Drag a Transpose Tool (located in Transform Toolset) in the module and attach it to the Multi-Row Formula Tool output from Step Two. In this step, we will need to convert columns to rows and rows to columns. This is called Transposition, and it will require two tools. In Alteryx, the Transpose Tool converts horizontal data into vertical while the Crosstab Tool converts vertical data into horizontal.
In the Transpose Tool Properties window, select [Department] and [Metric] as the Key Fields. Select all other fields as Data Fields. This will keep [Department] and [Metric] as columns and create two new columns with the field names and values selected in Data Fields appended to the Key Fields. Connect a Browse Tool to the Transpose Tool to understand the output better.
See that [Department] and [Metric] are still columns, but now each month header is now in one column alongside its associated value. We now need to create a column for each entry in [Metric]: Sales, Profit and Margin. For this, we will need to use the Crosstab Tool to turn vertical data into horizontal data.
I’ve used a Select Tool here to rename the column created by the Transpose Tool from [Name] to [Date]. This isn’t necessary, but it helps to identify columns properly. After using the Select Tool, attach a Crosstab Tool. In the Properties window for the Crosstab Tool, select [Department] and [Date] as Grouping Fields. The goal is to create a header for each [Metric], so select it in the Header Field drop-down. The data for [Metric] should come from [Value], so choose that as the Data Field. There is no summarization of values here, so any methodology will work. Add a Browse Tool to Crosstab and run the module to see the output.
The only thing left to do is to reformat [Date] so that it can be used as a date in Tableau.

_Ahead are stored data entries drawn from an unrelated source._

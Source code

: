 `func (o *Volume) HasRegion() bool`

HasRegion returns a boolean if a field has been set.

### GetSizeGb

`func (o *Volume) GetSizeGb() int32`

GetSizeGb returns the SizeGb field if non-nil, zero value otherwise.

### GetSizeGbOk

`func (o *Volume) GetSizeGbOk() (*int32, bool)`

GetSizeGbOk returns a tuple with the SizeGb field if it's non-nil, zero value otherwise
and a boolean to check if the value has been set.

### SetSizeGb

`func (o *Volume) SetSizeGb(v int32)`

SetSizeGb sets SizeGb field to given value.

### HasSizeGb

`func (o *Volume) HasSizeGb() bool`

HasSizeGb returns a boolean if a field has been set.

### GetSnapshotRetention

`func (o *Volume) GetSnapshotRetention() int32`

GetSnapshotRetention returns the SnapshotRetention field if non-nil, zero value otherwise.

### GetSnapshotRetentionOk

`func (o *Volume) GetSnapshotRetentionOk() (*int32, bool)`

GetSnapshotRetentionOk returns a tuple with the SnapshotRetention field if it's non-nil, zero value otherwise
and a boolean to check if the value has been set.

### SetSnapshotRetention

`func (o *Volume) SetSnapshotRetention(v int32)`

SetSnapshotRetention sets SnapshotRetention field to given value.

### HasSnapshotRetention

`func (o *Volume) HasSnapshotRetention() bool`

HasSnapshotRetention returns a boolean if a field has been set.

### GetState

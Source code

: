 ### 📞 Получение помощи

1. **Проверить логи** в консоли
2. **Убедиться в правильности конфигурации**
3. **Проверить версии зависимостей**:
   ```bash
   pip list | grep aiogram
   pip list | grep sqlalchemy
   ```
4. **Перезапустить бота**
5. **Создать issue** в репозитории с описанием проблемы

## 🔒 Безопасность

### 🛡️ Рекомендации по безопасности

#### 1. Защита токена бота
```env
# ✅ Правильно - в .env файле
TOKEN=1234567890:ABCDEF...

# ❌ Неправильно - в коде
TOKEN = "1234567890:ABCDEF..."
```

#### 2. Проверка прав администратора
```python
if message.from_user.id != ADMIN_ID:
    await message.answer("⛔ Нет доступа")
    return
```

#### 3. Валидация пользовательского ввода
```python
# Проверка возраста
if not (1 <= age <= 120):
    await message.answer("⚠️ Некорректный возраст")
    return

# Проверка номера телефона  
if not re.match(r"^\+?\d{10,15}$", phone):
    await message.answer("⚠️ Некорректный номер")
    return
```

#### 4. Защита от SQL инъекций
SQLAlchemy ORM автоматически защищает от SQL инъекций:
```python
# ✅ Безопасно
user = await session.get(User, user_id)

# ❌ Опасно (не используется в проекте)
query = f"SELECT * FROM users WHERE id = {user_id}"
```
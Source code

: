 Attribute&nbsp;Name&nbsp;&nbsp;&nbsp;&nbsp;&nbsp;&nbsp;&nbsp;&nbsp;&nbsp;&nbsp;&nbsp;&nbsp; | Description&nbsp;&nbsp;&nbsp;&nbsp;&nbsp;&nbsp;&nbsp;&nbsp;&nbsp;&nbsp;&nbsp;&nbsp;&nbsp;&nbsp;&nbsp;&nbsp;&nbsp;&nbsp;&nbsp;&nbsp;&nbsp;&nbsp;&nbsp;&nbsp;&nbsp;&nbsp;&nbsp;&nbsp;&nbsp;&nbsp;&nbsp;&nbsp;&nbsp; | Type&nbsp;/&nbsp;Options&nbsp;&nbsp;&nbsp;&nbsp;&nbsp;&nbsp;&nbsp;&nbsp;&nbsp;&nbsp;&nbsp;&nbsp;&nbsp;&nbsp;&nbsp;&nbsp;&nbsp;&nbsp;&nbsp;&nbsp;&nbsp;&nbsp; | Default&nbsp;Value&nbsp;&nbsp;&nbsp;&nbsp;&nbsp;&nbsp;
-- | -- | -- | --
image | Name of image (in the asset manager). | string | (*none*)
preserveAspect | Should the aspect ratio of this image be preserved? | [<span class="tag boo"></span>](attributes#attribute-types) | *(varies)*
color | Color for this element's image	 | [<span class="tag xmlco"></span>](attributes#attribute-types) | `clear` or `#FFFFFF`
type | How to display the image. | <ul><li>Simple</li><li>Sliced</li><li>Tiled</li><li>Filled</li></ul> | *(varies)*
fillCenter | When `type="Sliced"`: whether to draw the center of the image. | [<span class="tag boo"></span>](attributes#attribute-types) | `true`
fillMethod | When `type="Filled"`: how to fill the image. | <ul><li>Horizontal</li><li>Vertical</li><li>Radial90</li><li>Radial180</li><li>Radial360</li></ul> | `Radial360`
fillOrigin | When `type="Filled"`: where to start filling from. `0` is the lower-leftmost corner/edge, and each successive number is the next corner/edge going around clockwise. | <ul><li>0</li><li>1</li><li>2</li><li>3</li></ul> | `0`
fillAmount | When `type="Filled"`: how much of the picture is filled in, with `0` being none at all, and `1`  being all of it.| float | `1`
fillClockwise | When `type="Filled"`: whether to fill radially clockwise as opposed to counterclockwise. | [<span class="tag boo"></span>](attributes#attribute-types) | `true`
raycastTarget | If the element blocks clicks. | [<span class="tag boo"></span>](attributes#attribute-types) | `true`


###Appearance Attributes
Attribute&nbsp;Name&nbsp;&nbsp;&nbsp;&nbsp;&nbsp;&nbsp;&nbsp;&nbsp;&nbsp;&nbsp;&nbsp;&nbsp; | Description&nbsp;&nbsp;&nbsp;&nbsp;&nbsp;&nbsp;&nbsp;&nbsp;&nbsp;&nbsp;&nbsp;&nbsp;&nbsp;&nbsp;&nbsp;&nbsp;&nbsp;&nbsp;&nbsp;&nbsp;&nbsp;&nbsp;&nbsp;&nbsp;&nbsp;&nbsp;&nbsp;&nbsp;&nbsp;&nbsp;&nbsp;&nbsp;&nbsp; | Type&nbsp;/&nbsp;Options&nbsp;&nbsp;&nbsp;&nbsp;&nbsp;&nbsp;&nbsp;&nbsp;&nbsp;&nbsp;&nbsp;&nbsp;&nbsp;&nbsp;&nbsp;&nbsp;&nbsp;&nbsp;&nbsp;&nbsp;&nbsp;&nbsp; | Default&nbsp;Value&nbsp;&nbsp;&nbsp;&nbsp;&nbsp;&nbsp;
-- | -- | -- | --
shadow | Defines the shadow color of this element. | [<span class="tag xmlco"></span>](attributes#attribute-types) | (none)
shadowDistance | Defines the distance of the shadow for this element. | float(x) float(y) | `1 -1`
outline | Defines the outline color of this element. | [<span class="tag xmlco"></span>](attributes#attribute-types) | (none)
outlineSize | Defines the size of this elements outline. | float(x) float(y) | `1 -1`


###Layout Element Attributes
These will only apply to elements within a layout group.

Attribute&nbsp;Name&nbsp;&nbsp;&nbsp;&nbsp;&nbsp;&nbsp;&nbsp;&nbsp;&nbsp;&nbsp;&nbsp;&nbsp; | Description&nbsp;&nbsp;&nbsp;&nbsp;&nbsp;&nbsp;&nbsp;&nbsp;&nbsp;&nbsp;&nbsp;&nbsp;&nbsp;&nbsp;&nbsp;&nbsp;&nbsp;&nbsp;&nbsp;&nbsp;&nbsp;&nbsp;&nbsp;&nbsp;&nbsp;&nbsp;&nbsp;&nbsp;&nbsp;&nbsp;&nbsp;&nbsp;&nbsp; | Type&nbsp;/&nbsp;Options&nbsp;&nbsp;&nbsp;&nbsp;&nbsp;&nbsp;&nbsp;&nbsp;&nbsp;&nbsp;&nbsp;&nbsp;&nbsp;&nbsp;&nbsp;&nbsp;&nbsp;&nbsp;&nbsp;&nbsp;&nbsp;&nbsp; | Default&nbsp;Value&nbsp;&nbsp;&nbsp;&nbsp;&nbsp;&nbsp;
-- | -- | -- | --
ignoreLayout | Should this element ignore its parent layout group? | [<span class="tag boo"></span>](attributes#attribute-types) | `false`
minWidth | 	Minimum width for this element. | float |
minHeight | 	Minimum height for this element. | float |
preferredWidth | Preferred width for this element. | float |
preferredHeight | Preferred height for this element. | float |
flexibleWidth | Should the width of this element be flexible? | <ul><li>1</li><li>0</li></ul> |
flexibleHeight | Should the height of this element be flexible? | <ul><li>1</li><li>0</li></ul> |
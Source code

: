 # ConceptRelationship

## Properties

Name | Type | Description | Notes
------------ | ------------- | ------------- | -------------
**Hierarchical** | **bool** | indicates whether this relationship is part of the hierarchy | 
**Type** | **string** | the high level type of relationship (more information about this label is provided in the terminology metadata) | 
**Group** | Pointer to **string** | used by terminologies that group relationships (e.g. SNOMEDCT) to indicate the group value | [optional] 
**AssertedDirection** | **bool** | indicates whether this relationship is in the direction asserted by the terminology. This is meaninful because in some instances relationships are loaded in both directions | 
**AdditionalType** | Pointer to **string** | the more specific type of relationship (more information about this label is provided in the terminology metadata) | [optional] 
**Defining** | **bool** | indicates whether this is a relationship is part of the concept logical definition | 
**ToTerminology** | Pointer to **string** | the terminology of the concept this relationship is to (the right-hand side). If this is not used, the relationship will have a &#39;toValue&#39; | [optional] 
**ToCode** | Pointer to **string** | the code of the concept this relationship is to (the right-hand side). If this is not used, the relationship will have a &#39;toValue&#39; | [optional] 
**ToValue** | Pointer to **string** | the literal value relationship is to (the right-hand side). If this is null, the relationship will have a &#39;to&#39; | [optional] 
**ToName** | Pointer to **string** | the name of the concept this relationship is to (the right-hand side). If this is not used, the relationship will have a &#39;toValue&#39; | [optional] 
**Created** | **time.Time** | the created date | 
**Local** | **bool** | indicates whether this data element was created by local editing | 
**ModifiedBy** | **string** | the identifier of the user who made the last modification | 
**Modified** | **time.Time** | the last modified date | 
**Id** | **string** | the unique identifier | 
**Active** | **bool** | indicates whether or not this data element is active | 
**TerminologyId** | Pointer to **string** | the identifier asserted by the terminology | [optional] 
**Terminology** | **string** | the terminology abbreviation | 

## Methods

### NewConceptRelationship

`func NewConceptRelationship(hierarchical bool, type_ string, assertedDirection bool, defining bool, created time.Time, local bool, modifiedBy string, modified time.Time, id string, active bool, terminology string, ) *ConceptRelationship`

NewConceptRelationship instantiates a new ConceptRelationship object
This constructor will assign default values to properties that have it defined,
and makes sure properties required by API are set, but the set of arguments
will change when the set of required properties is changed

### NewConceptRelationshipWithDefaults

Drag a Formula Tool into the module and connect it to the output from the Crosstab Tool. Using string functions, we can manipulate the [Date] field into a recognized format for the DateTime Tool. The format we will use is MMMM, YYYY. For more information on date formats, visit here.
In the Properties window for the Formula Tool, type in a new field name for the output (I’ve used [String_Date]). Make sure that the string size is appropriate for all values of date in MMMM, YYYY format (15 will work). In the Expression box, type:
RIGHT([Date], LENGTH([Date]) – FINDSTRING([Date],’ ‘) – 1)
+ ‘, ‘
+ LEFT([Date], 4)
This formula will concatenate all of the characters after the space in [Date] (month name), a comma and a space, and the first four characters in [Date] (year). Use a Select Tool to remove the old [Date] from the data stream and a DateTime Tool to convert [String Date] into a date field. Add a Browse Tool to DateTime Tool and run the module to see the output.
Dragging an Output Tool into the module and connecting it to the DateTime Tool will allow you to output the data to a .tde or .xlsx file ready for use in Tableau. Your module should look similar to the picture below when complete.
It took about 15 minutes to optimize the layout of the data for use in Tableau. Changing the layout of data on a server is a major process. Alteryx removes that bottleneck and helps to further the goal of bringing power to the analysts. Create a module, set up an automated process, pull the data from your server and format it how you need without wasting valuable time. Alteryx and Tableau turn data into valuable insight faster than ever before.